* [Goal of the exercise]: Lines to be reproduced exactly: the one that holds "1. Select artifact with project" and all those after it through the end of the data. Include no others.

== Dataset excerpts ==

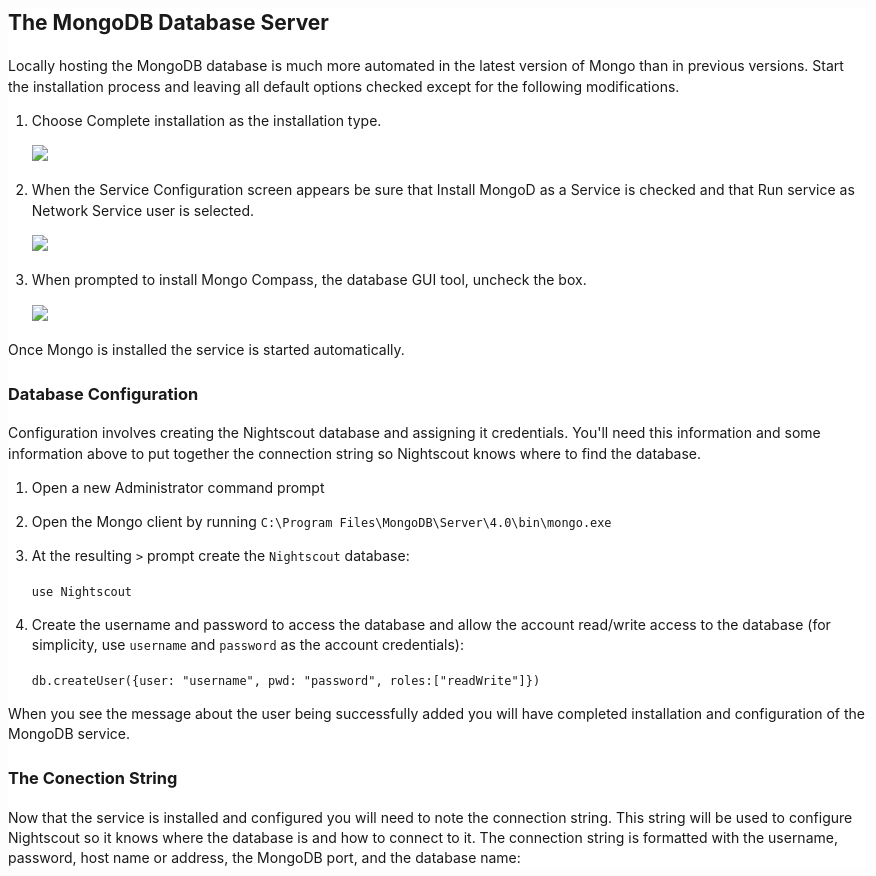 <a name="the-mongodb-database-server"></a>

## The MongoDB Database Server
Locally hosting the MongoDB database is much more automated in the latest version of Mongo than in previous versions. Start the installation process and leaving all default options checked except for the following modifications.

1. Choose Complete installation as the installation type.

   ![](screenshots/MongoDBCompleteInstall.png)

1. When the Service Configuration screen appears be sure that Install MongoD as a Service is checked and that Run service as Network Service user is selected.

   ![](screenshots/MongoDBServiceConfiguration.png)

1. When prompted to install Mongo Compass, the database GUI tool, uncheck the box.

   ![](screenshots/MongoDBCompass.png)

Once Mongo is installed the service is started automatically.

<a name="database-configuration"></a>

### Database Configuration
Configuration involves creating the Nightscout database and assigning it credentials. You'll need this information and some information above to put together the connection string so Nightscout knows where to find the database.

1. Open a new Administrator command prompt
1. Open the Mongo client by running `C:\Program Files\MongoDB\Server\4.0\bin\mongo.exe`
1. At the resulting `>` prompt create the `Nightscout` database:

      ```
      use Nightscout
      ```

1. Create the username and password to access the database and allow the account read/write access to the database (for simplicity, use `username` and `password` as the account credentials):

      ```
      db.createUser({user: "username", pwd: "password", roles:["readWrite"]})
      ```

When you see the message about the user being successfully added you will have completed installation and configuration of the MongoDB service.

<a name="the-connection-string"></a>

### The Conection String
Now that the service is installed and configured you will need to note the connection string. This string will be used to configure Nightscout so it knows where the database is and how to connect to it. The connection string is formatted with the username, password, host name or address, the MongoDB port, and the database name:
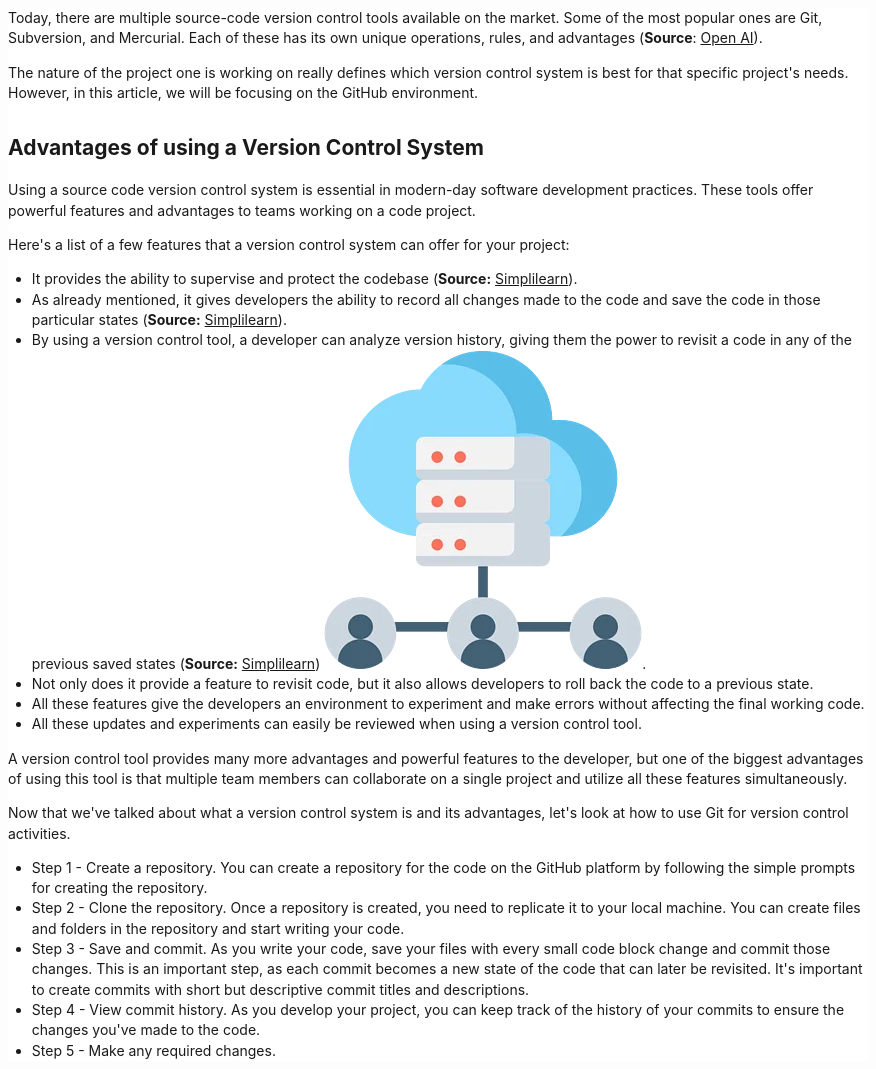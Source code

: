 Today, there are multiple source-code version control tools available on the market. Some of the most popular ones are Git, Subversion, and Mercurial. Each of these has its own unique operations, rules, and advantages (__Source__:  [Open AI](https://chat.openai.com)).

The nature of the project one is working on really defines which version control system is best for that specific project's needs. However, in this article, we will be focusing on the GitHub environment.

## Advantages of using a Version Control System 

Using a source code version control system is essential in modern-day software development practices. These tools offer powerful features and advantages to teams working on a code project.

Here's a list of a few features that a version control system can offer for your project:
- It provides the ability to supervise and protect the codebase (__Source:__ [Simplilearn](https://www.simplilearn.com/tutorials/devops-tutorial/version-control)).
- As already mentioned, it gives developers the ability to record all changes made to the code and save the code in those particular states (__Source:__ [Simplilearn](https://www.simplilearn.com/tutorials/devops-tutorial/version-control)).
- By using a version control tool, a developer can analyze version history, giving them the power to revisit a code in any of the previous saved states (__Source:__ [Simplilearn](https://www.simplilearn.com/tutorials/devops-tutorial/version-control))
![Version Control](Images/Backup.webp).
- Not only does it provide a feature to revisit code, but it also allows developers to roll back the code to a previous state.
- All these features give the developers an environment to experiment and make errors without affecting the final working code.
- All these updates and experiments can easily be reviewed when using a version control tool.

A version control tool provides many more advantages and powerful features to the developer, but one of the biggest advantages of using this tool is that multiple team members can collaborate on a single project and utilize all these features simultaneously.

Now that we've talked about what a version control system is and its advantages, let's look at how to use Git for version control activities.
- Step 1 - Create a repository.
You can create a repository for the code on the GitHub platform by following the simple prompts for creating the repository.
- Step 2 - Clone the repository.
Once a repository is created, you need to replicate it to your local machine. You can create files and folders in the repository and start writing your code.
- Step 3 - Save and commit.
As you write your code, save your files with every small code block change and commit those changes. This is an important step, as each commit becomes a new state of the code that can later be revisited. It's important to create commits with short but descriptive commit titles and descriptions.
- Step 4 - View commit history.
As you develop your project, you can keep track of the history of your commits to ensure the changes you've made to the code.
- Step 5 - Make any required changes.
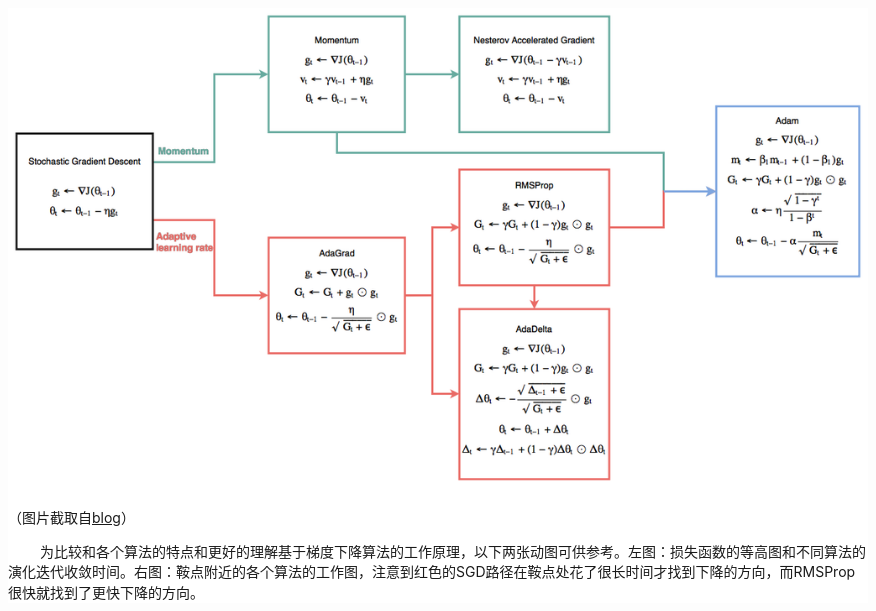 ![标SGD算法](img/relation.png)

（图片截取自[blog](https://blog.slinuxer.com/category/machine-learning/page/2)）


&emsp;&emsp; 为比较和各个算法的特点和更好的理解基于梯度下降算法的工作原理，以下两张动图可供参考。左图：损失函数的等高图和不同算法的演化迭代收敛时间。右图：鞍点附近的各个算法的工作图，注意到红色的SGD路径在鞍点处花了很长时间才找到下降的方向，而RMSProp很快就找到了更快下降的方向。
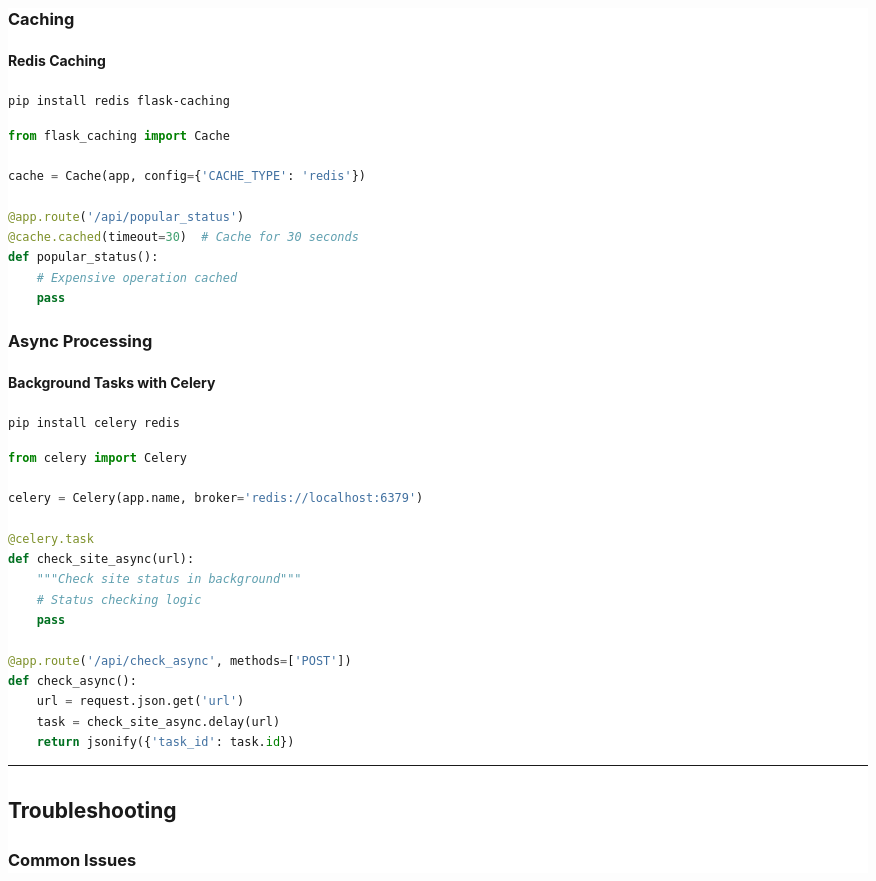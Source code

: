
 ```python
```

### Caching

#### Redis Caching
```bash
pip install redis flask-caching
```

```python
from flask_caching import Cache

cache = Cache(app, config={'CACHE_TYPE': 'redis'})

@app.route('/api/popular_status')
@cache.cached(timeout=30)  # Cache for 30 seconds
def popular_status():
    # Expensive operation cached
    pass
```

### Async Processing

#### Background Tasks with Celery
```bash
pip install celery redis
```

```python
from celery import Celery

celery = Celery(app.name, broker='redis://localhost:6379')

@celery.task
def check_site_async(url):
    """Check site status in background"""
    # Status checking logic
    pass

@app.route('/api/check_async', methods=['POST'])
def check_async():
    url = request.json.get('url')
    task = check_site_async.delay(url)
    return jsonify({'task_id': task.id})
```

---

## Troubleshooting

### Common Issues
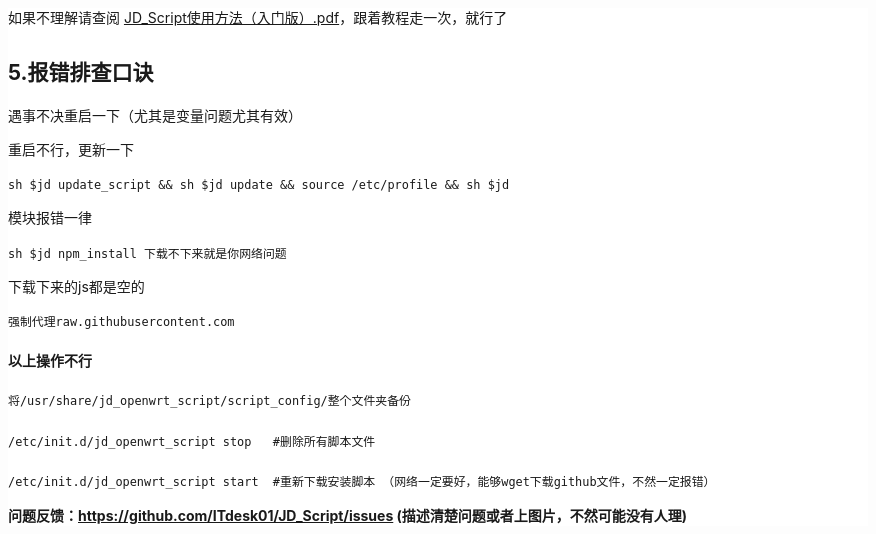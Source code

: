 如果不理解请查阅 [JD_Script使用方法（入门版）.pdf](https://github.com/ITdesk01/JD_Script/blob/main/doc/JD_Script%E4%BD%BF%E7%94%A8%E6%96%B9%E6%B3%95%EF%BC%88%E5%85%A5%E9%97%A8%E7%89%88%EF%BC%89.pdf)，跟着教程走一次，就行了

## 5.报错排查口诀

遇事不决重启一下（尤其是变量问题尤其有效）

重启不行，更新一下

    sh $jd update_script && sh $jd update && source /etc/profile && sh $jd

模块报错一律 

    sh $jd npm_install 下载不下来就是你网络问题

下载下来的js都是空的

    强制代理raw.githubusercontent.com


#### 以上操作不行

    将/usr/share/jd_openwrt_script/script_config/整个文件夹备份

    /etc/init.d/jd_openwrt_script stop   #删除所有脚本文件

    /etc/init.d/jd_openwrt_script start  #重新下载安装脚本 （网络一定要好，能够wget下载github文件，不然一定报错）


**问题反馈：https://github.com/ITdesk01/JD_Script/issues (描述清楚问题或者上图片，不然可能没有人理)**







    

    
     
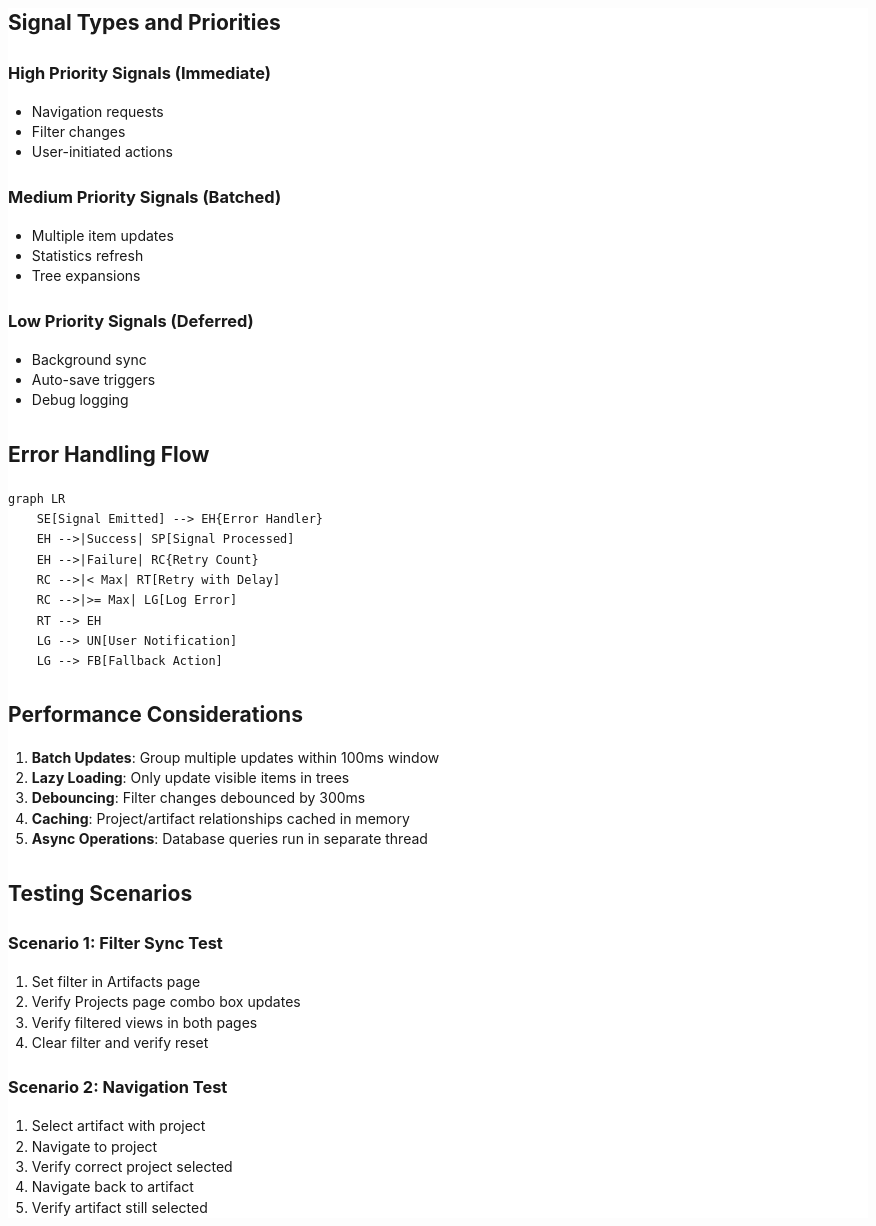 ## Signal Types and Priorities

### High Priority Signals (Immediate)
- Navigation requests
- Filter changes
- User-initiated actions

### Medium Priority Signals (Batched)
- Multiple item updates
- Statistics refresh
- Tree expansions

### Low Priority Signals (Deferred)
- Background sync
- Auto-save triggers
- Debug logging

## Error Handling Flow

```mermaid
graph LR
    SE[Signal Emitted] --> EH{Error Handler}
    EH -->|Success| SP[Signal Processed]
    EH -->|Failure| RC{Retry Count}
    RC -->|< Max| RT[Retry with Delay]
    RC -->|>= Max| LG[Log Error]
    RT --> EH
    LG --> UN[User Notification]
    LG --> FB[Fallback Action]
```

## Performance Considerations

1. **Batch Updates**: Group multiple updates within 100ms window
2. **Lazy Loading**: Only update visible items in trees
3. **Debouncing**: Filter changes debounced by 300ms
4. **Caching**: Project/artifact relationships cached in memory
5. **Async Operations**: Database queries run in separate thread

## Testing Scenarios

### Scenario 1: Filter Sync Test
1. Set filter in Artifacts page
2. Verify Projects page combo box updates
3. Verify filtered views in both pages
4. Clear filter and verify reset

### Scenario 2: Navigation Test
1. Select artifact with project
2. Navigate to project
3. Verify correct project selected
4. Navigate back to artifact
5. Verify artifact still selected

===

* [Your solution]:
1. Select artifact with project
2. Navigate to project
3. Verify correct project selected
4. Navigate back to artifact
5. Verify artifact still selected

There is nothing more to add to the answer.